Exercise 14.7.4 from Dummit and Foote
Let $K=\mathbb{Q}(\sqrt[n]{a})$, where $a\in \mathbb{Q}$, $a>0$ and suppose $[K:\mathbb{Q}]=n$ (i.e., $x^n-a$ is irreducible). Let $E$ be any subfield of $K$ and let $[E:\mathbb{Q}]=d$. Prove that $E=\mathbb{Q}(\sqrt[d]{a})$. [Consider $ N_{K/E}(\sqrt[n]a)\in E$]
Here is a solution in MSE.
Subfield of $\mathbb{Q}(\sqrt[n]{a})$
I rewrite the solution in that answer here.
Let $\alpha=\sqrt [n]a\in \mathbb R_+$ be the real positive $n$-th root of $a$, so that $K=\mathbb Q(\alpha)$.
Consider some intermediate field $\mathbb Q\subset E\subset K$ (with $d:=[E:\mathbb Q]$) and define $\beta=N_{K/E}(\alpha)\in E$.
We know that $\beta=\Pi _\sigma \sigma (\alpha) $ where $\sigma$ runs through the $E$-algebra morphisms $K\to \mathbb C$.
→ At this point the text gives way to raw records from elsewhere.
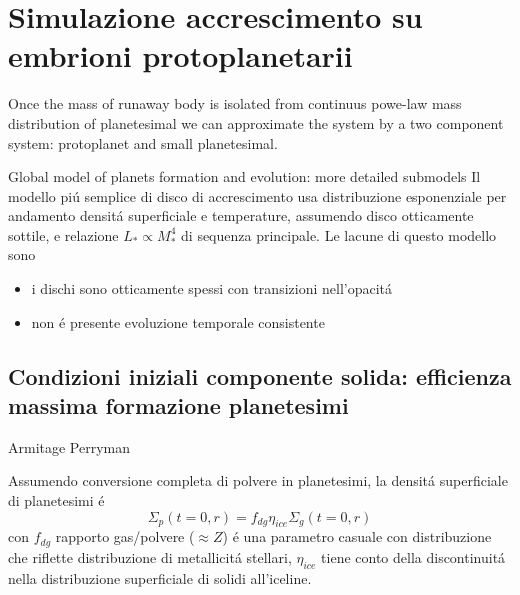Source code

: {\let\clearpage\relax\let\cleardoublepage\relax
	\chapter{Simulazione accrescimento su embrioni protoplanetarii}
}

\begin{workout}
Once the mass of runaway body is isolated from continuus powe-law mass distribution of planetesimal we can approximate the system by a two component system: protoplanet and small planetesimal.
\end{workout}

\begin{workout}
	Global model of planets formation and evolution: more detailed submodels
	Il modello pi\'u semplice di disco di accrescimento usa distribuzione esponenziale per andamento densit\'a superficiale e temperature, assumendo disco otticamente sottile, e relazione $L_*\propto M_*^4$ di sequenza principale. Le lacune di questo modello sono
	\begin{itemize}
		\item i dischi sono otticamente spessi con transizioni nell'opacit\'a
		\item non \'e presente evoluzione temporale consistente
	\end{itemize}
\end{workout}

\section{Condizioni iniziali componente solida: efficienza massima formazione planetesimi}

\begin{workout}
Armitage
Perryman
\end{workout}

Assumendo conversione completa di polvere in planetesimi, la densit\'a superficiale di planetesimi \'e
\begin{equation}
\Sigma_p(t=0,r)=f_{dg}\eta_{ice}\Sigma_g(t=0,r)
\end{equation}
con $f_{dg}$ rapporto gas/polvere ($\approx Z$) \'e una parametro casuale con distribuzione che riflette distribuzione di metallicit\'a stellari, $\eta_{ice}$ tiene conto della discontinuit\'a nella distribuzione superficiale di solidi all'iceline.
Now, $\sigma (\alpha)=w_\sigma \cdot\alpha$ for some suitable complex roots $w_\sigma$ of $1$ so that $$\beta=\Pi _\sigma \sigma (\alpha)=(\Pi _\sigma w_\sigma) \cdot\alpha^e\quad (\operatorname { where } e=[K:E]=\frac nd)$$ Remembering that $\beta\in E\subset K\subset \mathbb R$ is real and that the only real roots of unity are $\pm 1$ we obtain $\Pi _\sigma w_\sigma=\frac {\beta}{\alpha^e}=\pm 1$ and $\beta=\pm \alpha^e=\pm \sqrt [d]a$.
Thus we have $\mathbb Q(\beta)=\mathbb Q(\sqrt [d]a)\subset E$ with $ \sqrt [d]a$ of degree $d$ over $\mathbb Q$.
Since $[E:\mathbb Q]=d$ too we obtain $E=\mathbb Q(\sqrt [d]a)$, just as claimed in the exercise.
Question: In this line, $$\beta=\Pi _\sigma \sigma (\alpha)=(\Pi _\sigma w_\sigma) \cdot\alpha^e\quad (\operatorname { where } e=[K:E]=\frac nd)$$ $K$ is not necessarily galois extension.$|Aut(K/E)|$ need not be equal to $[K:E]=\frac nd$.
It's there in all the solution I came across. I wonder why it has to be true. Please explain why $e$ in above equation has to be $[K:E]$